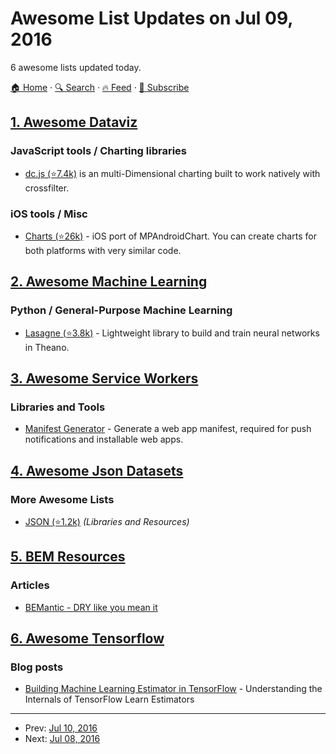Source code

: # Awesome List Updates on Jul 09, 2016

6 awesome lists updated today.

[🏠 Home](/README.md) · [🔍 Search](https://test.trackawesomelist.com/search/) · [🔥 Feed](https://test.trackawesomelist.com/feed.xml) · [📮 Subscribe](https://trackawesomelist.us17.list-manage.com/subscribe?u=d2f0117aa829c83a63ec63c2f&id=36a103854c)



## [1. Awesome Dataviz](/content/javierluraschi/awesome-dataviz/README.md)

### JavaScript tools / Charting libraries

*   [dc.js (⭐7.4k)](https://github.com/dc-js/dc.js) is an multi-Dimensional charting built to work natively with crossfilter.

### iOS tools / Misc

*   [Charts (⭐26k)](https://github.com/danielgindi/Charts) -  iOS port of MPAndroidChart. You can create charts for both platforms with very similar code.

## [2. Awesome Machine Learning](/content/josephmisiti/awesome-machine-learning/README.md)

### Python / General-Purpose Machine Learning

*   [Lasagne (⭐3.8k)](https://github.com/Lasagne/Lasagne) - Lightweight library to build and train neural networks in Theano.

## [3. Awesome Service Workers](/content/TalAter/awesome-service-workers/README.md)

### Libraries and Tools

*   [Manifest Generator](https://brucelawson.github.io/manifest/) - Generate a web app manifest, required for push notifications and installable web apps.

## [4. Awesome Json Datasets](/content/jdorfman/awesome-json-datasets/README.md)

### More Awesome Lists

*   [JSON (⭐1.2k)](https://github.com/burningtree/awesome-json) *(Libraries and Resources)*

## [5. BEM Resources](/content/sturobson/BEM-resources/README.md)

### Articles

*   [BEMantic - DRY like you mean it](https://medium.com/@stowball/bemantic-dry-like-you-mean-it-133ea3843d98#.a2ivj7ny9)

## [6. Awesome Tensorflow](/content/jtoy/awesome-tensorflow/README.md)

### Blog posts

*   [Building Machine Learning Estimator in TensorFlow](http://terrytangyuan.github.io/2016/07/08/understand-and-build-tensorflow-estimator/) - Understanding the Internals of TensorFlow Learn Estimators

---

- Prev: [Jul 10, 2016](/content/2016/07/10/README.md)
- Next: [Jul 08, 2016](/content/2016/07/08/README.md)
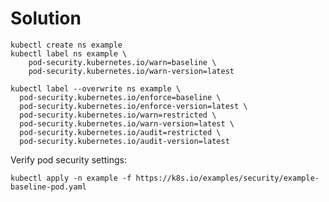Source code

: # Solution

    kubectl create ns example
    kubectl label ns example \
        pod-security.kubernetes.io/warn=baseline \
        pod-security.kubernetes.io/warn-version=latest

    kubectl label --overwrite ns example \
      pod-security.kubernetes.io/enforce=baseline \
      pod-security.kubernetes.io/enforce-version=latest \
      pod-security.kubernetes.io/warn=restricted \
      pod-security.kubernetes.io/warn-version=latest \
      pod-security.kubernetes.io/audit=restricted \
      pod-security.kubernetes.io/audit-version=latest

Verify pod security settings:

    kubectl apply -n example -f https://k8s.io/examples/security/example-baseline-pod.yaml
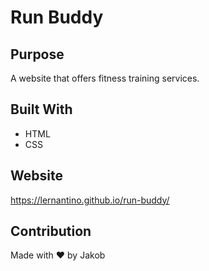 # Run Buddy

## Purpose
A website that offers fitness training services.

## Built With
* HTML
* CSS

## Website
https://lernantino.github.io/run-buddy/

## Contribution
Made with ❤️ by Jakob
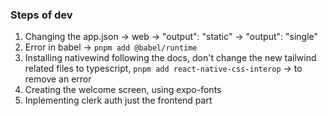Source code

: ### Steps of dev
1. Changing the app.json -> web -> "output": "static" -> "output": "single"
2. Error in babel -> `pnpm add @babel/runtime`
3. Installing nativewind following the docs, don't change the new tailwind related files to typescript, `pnpm add react-native-css-interop` -> to remove an error
4. Creating the welcome screen, using expo-fonts
5. Inplementing clerk auth just the frontend part
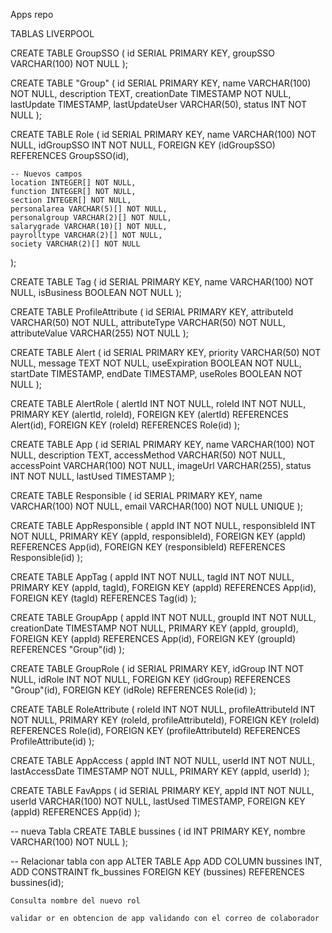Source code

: Apps repo

TABLAS LIVERPOOL


CREATE TABLE GroupSSO (
    id SERIAL PRIMARY KEY,
    groupSSO VARCHAR(100) NOT NULL
);

CREATE TABLE "Group" (
    id SERIAL PRIMARY KEY,
    name VARCHAR(100) NOT NULL,
    description TEXT,
    creationDate TIMESTAMP NOT NULL,
    lastUpdate TIMESTAMP,
    lastUpdateUser VARCHAR(50),
    status INT NOT NULL
);

CREATE TABLE Role (
    id SERIAL PRIMARY KEY,
    name VARCHAR(100) NOT NULL,
    idGroupSSO INT NOT NULL,
    FOREIGN KEY (idGroupSSO) REFERENCES GroupSSO(id),
    
    -- Nuevos campos
    location INTEGER[] NOT NULL, 
    function INTEGER[] NOT NULL, 
    section INTEGER[] NOT NULL,
    personalarea VARCHAR(5)[] NOT NULL,
    personalgroup VARCHAR(2)[] NOT NULL,
    salarygrade VARCHAR(10)[] NOT NULL, 
    payrolltype VARCHAR(2)[] NOT NULL,
    society VARCHAR(2)[] NOT NULL
);


CREATE TABLE Tag (
    id SERIAL PRIMARY KEY,
    name VARCHAR(100) NOT NULL,
    isBusiness BOOLEAN NOT NULL
);

CREATE TABLE ProfileAttribute (
    id SERIAL PRIMARY KEY,
    attributeId VARCHAR(50) NOT NULL,
    attributeType VARCHAR(50) NOT NULL,
    attributeValue VARCHAR(255) NOT NULL
);

CREATE TABLE Alert (
    id SERIAL PRIMARY KEY,
    priority VARCHAR(50) NOT NULL,
    message TEXT NOT NULL,
    useExpiration BOOLEAN NOT NULL,
    startDate TIMESTAMP,
    endDate TIMESTAMP,
    useRoles BOOLEAN NOT NULL
);

CREATE TABLE AlertRole (
    alertId INT NOT NULL,
    roleId INT NOT NULL,
    PRIMARY KEY (alertId, roleId),
    FOREIGN KEY (alertId) REFERENCES Alert(id),
    FOREIGN KEY (roleId) REFERENCES Role(id)
);

CREATE TABLE App (
    id SERIAL PRIMARY KEY,
    name VARCHAR(100) NOT NULL,
    description TEXT,
    accessMethod VARCHAR(50) NOT NULL,
    accessPoint VARCHAR(100) NOT NULL,
    imageUrl VARCHAR(255),
    status INT NOT NULL,
    lastUsed TIMESTAMP
);

CREATE TABLE Responsible (
    id SERIAL PRIMARY KEY,
    name VARCHAR(100) NOT NULL,
    email VARCHAR(100) NOT NULL UNIQUE
);

CREATE TABLE AppResponsible (
    appId INT NOT NULL,
    responsibleId INT NOT NULL,
    PRIMARY KEY (appId, responsibleId),
    FOREIGN KEY (appId) REFERENCES App(id),
    FOREIGN KEY (responsibleId) REFERENCES Responsible(id)
);

CREATE TABLE AppTag (
    appId INT NOT NULL,
    tagId INT NOT NULL,
    PRIMARY KEY (appId, tagId),
    FOREIGN KEY (appId) REFERENCES App(id),
    FOREIGN KEY (tagId) REFERENCES Tag(id)
);

CREATE TABLE GroupApp (
    appId INT NOT NULL,
    groupId INT NOT NULL,
    creationDate TIMESTAMP NOT NULL,
    PRIMARY KEY (appId, groupId),
    FOREIGN KEY (appId) REFERENCES App(id),
    FOREIGN KEY (groupId) REFERENCES "Group"(id)
);

CREATE TABLE GroupRole (
    id SERIAL PRIMARY KEY,
    idGroup INT NOT NULL,
    idRole INT NOT NULL,
    FOREIGN KEY (idGroup) REFERENCES "Group"(id),
    FOREIGN KEY (idRole) REFERENCES Role(id)
);

CREATE TABLE RoleAttribute (
    roleId INT NOT NULL,
    profileAttributeId INT NOT NULL,
    PRIMARY KEY (roleId, profileAttributeId),
    FOREIGN KEY (roleId) REFERENCES Role(id),
    FOREIGN KEY (profileAttributeId) REFERENCES ProfileAttribute(id)
);

CREATE TABLE AppAccess (
    appId INT NOT NULL,
    userId INT NOT NULL,
    lastAccessDate TIMESTAMP NOT NULL,
    PRIMARY KEY (appId, userId)
);

CREATE TABLE FavApps (
    id SERIAL PRIMARY KEY,
    appId INT NOT NULL,
    userId VARCHAR(100) NOT NULL,
    lastUsed TIMESTAMP,
    FOREIGN KEY (appId) REFERENCES App(id)
);

-- nueva Tabla
CREATE TABLE bussines (
    id INT PRIMARY KEY,
    nombre VARCHAR(100) NOT NULL
);

-- Relacionar tabla con app
ALTER TABLE App
ADD COLUMN bussines INT,
ADD CONSTRAINT fk_bussines
    FOREIGN KEY (bussines) REFERENCES bussines(id);



    Consulta nombre del nuevo rol

    validar or en obtencion de app validando con el correo de colaborador
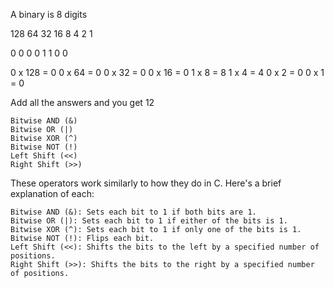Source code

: A binary is 8 digits

128     64      32      16      8       4       2       1

0       0       0       0       1       1       0       0

0 x 128 = 0 
0 x 64 = 0 
0 x 32 = 0 
0 x 16 = 0
1 x 8 = 8
1 x 4 = 4
0 x 2 = 0
0 x 1 = 0

Add all the answers and you get 12

    Bitwise AND (&)
    Bitwise OR (|)
    Bitwise XOR (^)
    Bitwise NOT (!)
    Left Shift (<<)
    Right Shift (>>)

These operators work similarly to how they do in C. Here's a brief explanation of each:

    Bitwise AND (&): Sets each bit to 1 if both bits are 1.
    Bitwise OR (|): Sets each bit to 1 if either of the bits is 1.
    Bitwise XOR (^): Sets each bit to 1 if only one of the bits is 1.
    Bitwise NOT (!): Flips each bit.
    Left Shift (<<): Shifts the bits to the left by a specified number of positions.
    Right Shift (>>): Shifts the bits to the right by a specified number of positions.
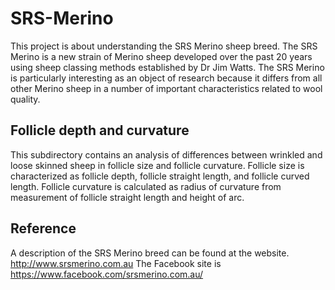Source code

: # SRS-Merino #
This project is about understanding the SRS Merino sheep breed. The SRS Merino is a new strain of Merino sheep developed over the past 20 years using sheep classing methods established by Dr Jim Watts. The SRS Merino is particularly interesting as an object of research because it differs from all other Merino sheep in a number of important characteristics related to wool quality.


## Follicle depth and curvature ##
This  subdirectory contains an analysis of differences between wrinkled and loose skinned sheep in follicle size and follicle curvature. Follicle size is characterized as follicle depth, follicle straight length, and follicle curved length. Follicle curvature is calculated as radius of curvature from measurement of follicle straight length and height of arc.

## Reference ##
A description of the SRS Merino breed can be found at the website.
http://www.srsmerino.com.au
The Facebook site is  https://www.facebook.com/srsmerino.com.au/

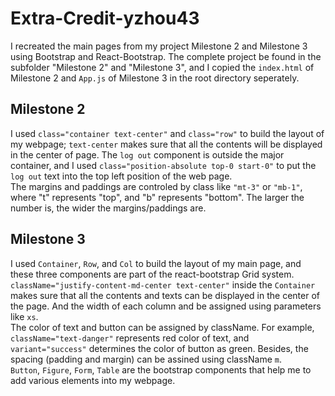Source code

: # Extra-Credit-yzhou43

I recreated the main pages from my project Milestone 2 and Milestone 3 using Bootstrap and React-Bootstrap. The complete project be found 
in the subfolder "Milestone 2" and "Milestone 3", and I copied the `index.html` of Milestone 2 and `App.js` of Milestone 3 in the root directory seperately.

## Milestone 2
I used `class="container text-center"` and `class="row"` to build the layout of my webpage; `text-center` makes sure that all the contents will be displayed 
in the center of page. The `log out` component is outside the major container, and I used `class="position-absolute top-0 start-0"` to put the `log out` text into 
the top left position of the web page.  
The margins and paddings are controled by class like `"mt-3"` or `"mb-1"`, where "t" represents "top", and "b" represents "bottom". The larger the number is, 
the wider the margins/paddings are.

## Milestone 3
I used `Container`, `Row`, and `Col` to build the layout of my main page, and these three components are part of the react-bootstrap Grid system. 
`className="justify-content-md-center text-center"` inside the `Container` makes sure that all the contents and texts can be displayed in the center of the page. 
And the width of each column and be assigned using parameters like `xs`.  
The color of text and button can be assigned by className. For example, `className="text-danger"` represents red color of text, and `variant="success"` determines 
the color of button as green. Besides, the spacing (padding and margin) can be assined using className `m`.  
`Button`, `Figure`, `Form`, `Table` are the bootstrap components that help me to add various elements into my webpage.
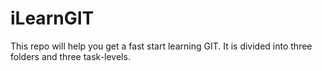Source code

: # iLearnGIT
This repo will help you get a fast start learning GIT. It is divided into three folders and three task-levels.
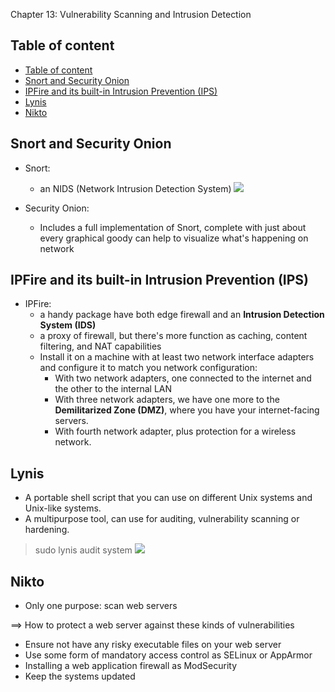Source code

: Chapter 13: Vulnerability Scanning and Intrusion Detection

## Table of content
- [Table of content](#table-of-content)
- [Snort and Security Onion](#snort-and-security-onion)
- [IPFire and its built-in Intrusion Prevention (IPS)](#ipfire-and-its-built-in-intrusion-prevention-ips)
- [Lynis](#lynis)
- [Nikto](#nikto)


## Snort and Security Onion

- Snort:
  - an NIDS (Network Intrusion Detection System)
    ![](IMG/2023-03-14-13-19-06.png)

- Security Onion:
  - Includes a full implementation of Snort, complete with just about every graphical goody can help to visualize what's happening on network

## IPFire and its built-in Intrusion Prevention (IPS)

- IPFire:
  - a handy package have both edge firewall and an **Intrusion Detection System (IDS)**
  - a proxy of firewall, but there's more function as caching, content filtering, and NAT capabilities
  - Install it on a machine with at least two network interface adapters and configure it to match you network configuration:
    - With two network adapters, one connected to the internet and the other to the internal LAN
    - With three network adapters, we have one more to the **Demilitarized Zone (DMZ)**, where you have your internet-facing servers.
    - With fourth network adapter, plus protection for a wireless network.


## Lynis

- A portable shell script that you can use on different Unix systems and Unix-like systems.
- A multipurpose tool, can use for auditing, vulnerability scanning or hardening.
> sudo lynis audit system
    ![](IMG/2023-03-14-15-01-34.png)

## Nikto

- Only one purpose: scan web servers


==> How to protect a web server against these kinds of vulnerabilities
- Ensure not have any risky executable files on your web server
- Use some form of mandatory access control as SELinux or AppArmor
- Installing a web application firewall as ModSecurity
- Keep the systems updated 


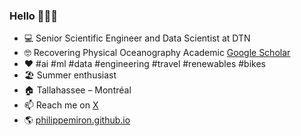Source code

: ### Hello 👋👨‍💻

- 💻 Senior Scientific Engineer and Data Scientist at DTN
- 🤓 Recovering Physical Oceanography Academic [Google Scholar](https://scholar.google.ca/citations?hl=en&pli=1&user=XEtG4h0AAAAJ)
- ♥️ #ai #ml #data #engineering #travel #renewables #bikes
- 🏖️ Summer enthusiast
- 🏠 Tallahassee – Montréal
- 📫 Reach me on [X](https://x.com/philippemiron)
- 🌎 [philippemiron.github.io](https://philippemiron.github.io/)

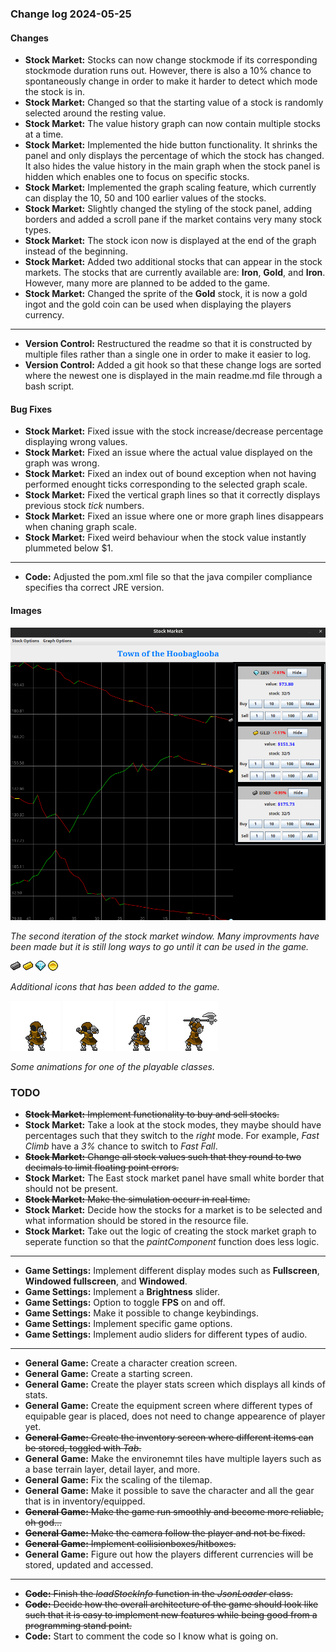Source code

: ### Change log 2024-05-25

#### Changes

- **Stock Market:** Stocks can now change stockmode if its corresponding stockmode duration runs out. However, there is also a 10% chance to spontaneously change in order to make it harder to detect which mode the stock is in.
- **Stock Market:** Changed so that the starting value of a stock is randomly selected around the resting value.
- **Stock Market:** The value history graph can now contain multiple stocks at a time.
- **Stock Market:** Implemented the hide button functionality. It shrinks the panel and only displays the percentage of which the stock has changed. It also hides the value history in the main graph when the stock panel is hidden which enables one to focus on specific stocks.
- **Stock Market:** Implemented the graph scaling feature, which currently can display the 10, 50 and 100 earlier values of the stocks.
- **Stock Market:** Slightly changed the styling of the stock panel, adding borders and added a scroll pane if the market contains very many stock types.
- **Stock Market:** The stock icon now is displayed at the end of the graph instead of the beginning.
- **Stock Market:** Added two additional stocks that can appear in the stock markets. The stocks that are currently available are: **Iron**, **Gold**, and **Iron**. However, many more are planned to be added to the game.
- **Stock Market:** Changed the sprite of the **Gold** stock, it is now a gold ingot and the gold coin can be used when displaying the players currency.

---

- **Version Control:** Restructured the readme so that it is constructed by multiple files rather than a single one in order to make it easier to log.
- **Version Control:** Added a git hook so that these change logs are sorted where the newest one is displayed in the main readme.md file through a bash script.

#### Bug Fixes

- **Stock Market:** Fixed issue with the stock increase/decrease percentage displaying wrong values.
- **Stock Market:** Fixed an issue where the actual value displayed on the graph was wrong.
- **Stock Market:** Fixed an index out of bound exception when not having performed enought ticks corresponding to the selected graph scale.
- **Stock Market:** Fixed the vertical graph lines so that it correctly displays previous stock *tick* numbers.
- **Stock Market:** Fixed an issue where one or more graph lines disappears when chaning graph scale.
- **Stock Market:** Fixed weird behaviour when the stock value instantly plummeted below $1.

---

- **Code:** Adjusted the pom.xml file so that the java compiler compliance specifies tha correct JRE version.

#### Images

![secondStockGraph](/readme_handling/images/2024-05-25/secondStockGraph.png)

*The second iteration of the stock market window. Many improvments have been made but it is still long ways to go until it can be used in the game.*

![ironIngot](/readme_handling/images/2024-05-25/iron.png)
![goldIngot](/readme_handling/images/2024-05-25/gold.png)
![diamond](/readme_handling/images/2024-05-25/diamond.png)
![goldCoin](/readme_handling/images/2024-05-25/gold_coin.png)

*Additional icons that has been added to the game.*

![idle](/readme_handling/images/2024-05-25/idle.gif)
![attackUnarmedGif](/readme_handling/images/2024-05-25/attackUnarmed.gif)
![idleWeapon](/readme_handling/images/2024-05-25/idleWeapon.gif)
![attackWeaponGif](/readme_handling/images/2024-05-25/axe_attack.gif)

*Some animations for one of the playable classes.*

### TODO

- ~~**Stock Market:** Implement functionality to buy and sell stocks.~~
- **Stock Market:** Take a look at the stock modes, they maybe should have percentages such that they switch to the *right* mode. For example, *Fast Climb* have a *3%* chance to switch to *Fast Fall*.
- ~~**Stock Market:** Change all stock values such that they round to two decimals to limit floating point errors.~~
- **Stock Market:** The East stock market panel have small white border that should not be present.
- ~~**Stock Market:** Make the simulation occurr in real time.~~
- **Stock Market:** Decide how the stocks for a market is to be selected and what information should be stored in the resource file.
- **Stock Market:** Take out the logic of creating the stock market graph to seperate function so that the *paintComponent* function does less logic.

---

- **Game Settings:** Implement different display modes such as **Fullscreen**, **Windowed fullscreen**, and **Windowed**.
- **Game Settings:** Implement a **Brightness** slider.
- **Game Settings:** Option to toggle **FPS** on and off.
- **Game Settings:** Make it possible to change keybindings.
- **Game Settings:** Implement specific game options.
- **Game Settings:** Implement audio sliders for different types of audio.

---

- **General Game:** Create a character creation screen.
- **General Game:** Create a starting screen.
- **General Game:** Create the player stats screen which displays all kinds of stats.
- **General Game:** Create the equipment screen where different types of equipable gear is placed, does not need to change appearence of player yet.
- ~~**General Game:** Create the inventory screen where different items can be stored, toggled with *Tab*.~~
- **General Game:** Make the environemnt tiles have multiple layers such as a base terrain layer, detail layer, and more.
- **General Game:** Fix the scaling of the tilemap.
- **General Game:** Make it possible to save the character and all the gear that is in inventory/equipped.
- ~~**General Game:** Make the game run smoothly and become more reliable, oh god...~~
- ~~**General Game:** Make the camera follow the player and not be fixed.~~
- ~~**General Game:** Implement collisionboxes/hitboxes.~~
- **General Game:** Figure out how the players different currencies will be stored, updated and accessed.

---


- ~~**Code:** Finish the *loadStockInfo* function in the *JsonLoader* class.~~
- ~~**Code:** Decide how the overall architecture of the game should look like such that it is easy to implement new features while being good from a programming stand point.~~
- **Code:** Start to comment the code so I know what is going on.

--------------------------------------------------

#### Exercise requirements:
Would you count the lines in the entries that hold "Take" and reply with only the count?

#### Response:
2